=== Begin Enclosure ===

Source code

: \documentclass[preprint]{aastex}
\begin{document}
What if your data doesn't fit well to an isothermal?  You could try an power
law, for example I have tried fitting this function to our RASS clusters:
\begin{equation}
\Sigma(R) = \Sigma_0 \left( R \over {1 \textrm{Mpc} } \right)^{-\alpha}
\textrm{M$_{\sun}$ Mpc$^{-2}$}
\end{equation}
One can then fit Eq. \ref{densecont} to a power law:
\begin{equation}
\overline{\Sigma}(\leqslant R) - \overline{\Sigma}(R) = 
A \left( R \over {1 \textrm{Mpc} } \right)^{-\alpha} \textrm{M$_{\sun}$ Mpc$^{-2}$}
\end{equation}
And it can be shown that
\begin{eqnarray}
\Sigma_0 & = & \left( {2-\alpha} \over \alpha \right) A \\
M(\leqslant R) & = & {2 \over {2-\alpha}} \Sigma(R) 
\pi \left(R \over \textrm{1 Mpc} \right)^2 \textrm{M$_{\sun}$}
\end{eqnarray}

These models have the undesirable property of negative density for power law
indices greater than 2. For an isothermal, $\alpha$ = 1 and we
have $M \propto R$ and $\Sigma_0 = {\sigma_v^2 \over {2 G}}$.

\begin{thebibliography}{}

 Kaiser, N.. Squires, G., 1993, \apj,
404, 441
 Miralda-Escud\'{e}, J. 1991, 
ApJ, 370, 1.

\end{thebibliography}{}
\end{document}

=== End Enclosure ===
=== Begin Enclosure ===

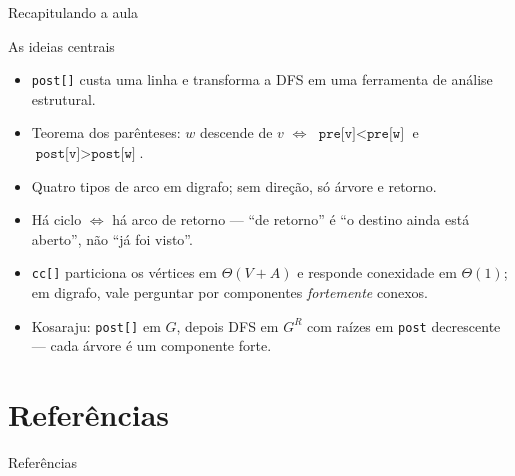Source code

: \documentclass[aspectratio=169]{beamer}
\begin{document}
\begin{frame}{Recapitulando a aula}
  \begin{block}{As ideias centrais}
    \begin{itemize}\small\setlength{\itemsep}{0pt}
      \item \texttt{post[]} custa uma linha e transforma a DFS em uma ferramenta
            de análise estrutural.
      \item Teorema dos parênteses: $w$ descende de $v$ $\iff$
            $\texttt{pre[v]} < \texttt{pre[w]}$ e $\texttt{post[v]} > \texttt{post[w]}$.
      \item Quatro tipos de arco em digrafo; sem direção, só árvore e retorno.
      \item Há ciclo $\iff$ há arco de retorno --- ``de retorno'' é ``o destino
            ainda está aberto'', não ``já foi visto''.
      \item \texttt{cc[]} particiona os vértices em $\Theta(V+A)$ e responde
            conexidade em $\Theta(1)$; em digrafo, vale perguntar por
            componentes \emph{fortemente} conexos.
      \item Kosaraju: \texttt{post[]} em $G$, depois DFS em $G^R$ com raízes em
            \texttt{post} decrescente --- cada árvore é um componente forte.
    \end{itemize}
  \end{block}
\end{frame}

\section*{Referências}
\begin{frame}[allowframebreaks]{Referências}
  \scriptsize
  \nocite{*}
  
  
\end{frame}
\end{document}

=== End Enclosure ===

Among the lines above, repeat exactly those from the line with "em $\Theta(V+A)$ e responde" to the line with "um componente forte.", counting both ends.

      \item \texttt{cc[]} particiona os vértices em $\Theta(V+A)$ e responde
            conexidade em $\Theta(1)$; em digrafo, vale perguntar por
            componentes \emph{fortemente} conexos.
      \item Kosaraju: \texttt{post[]} em $G$, depois DFS em $G^R$ com raízes em
            \texttt{post} decrescente --- cada árvore é um componente forte.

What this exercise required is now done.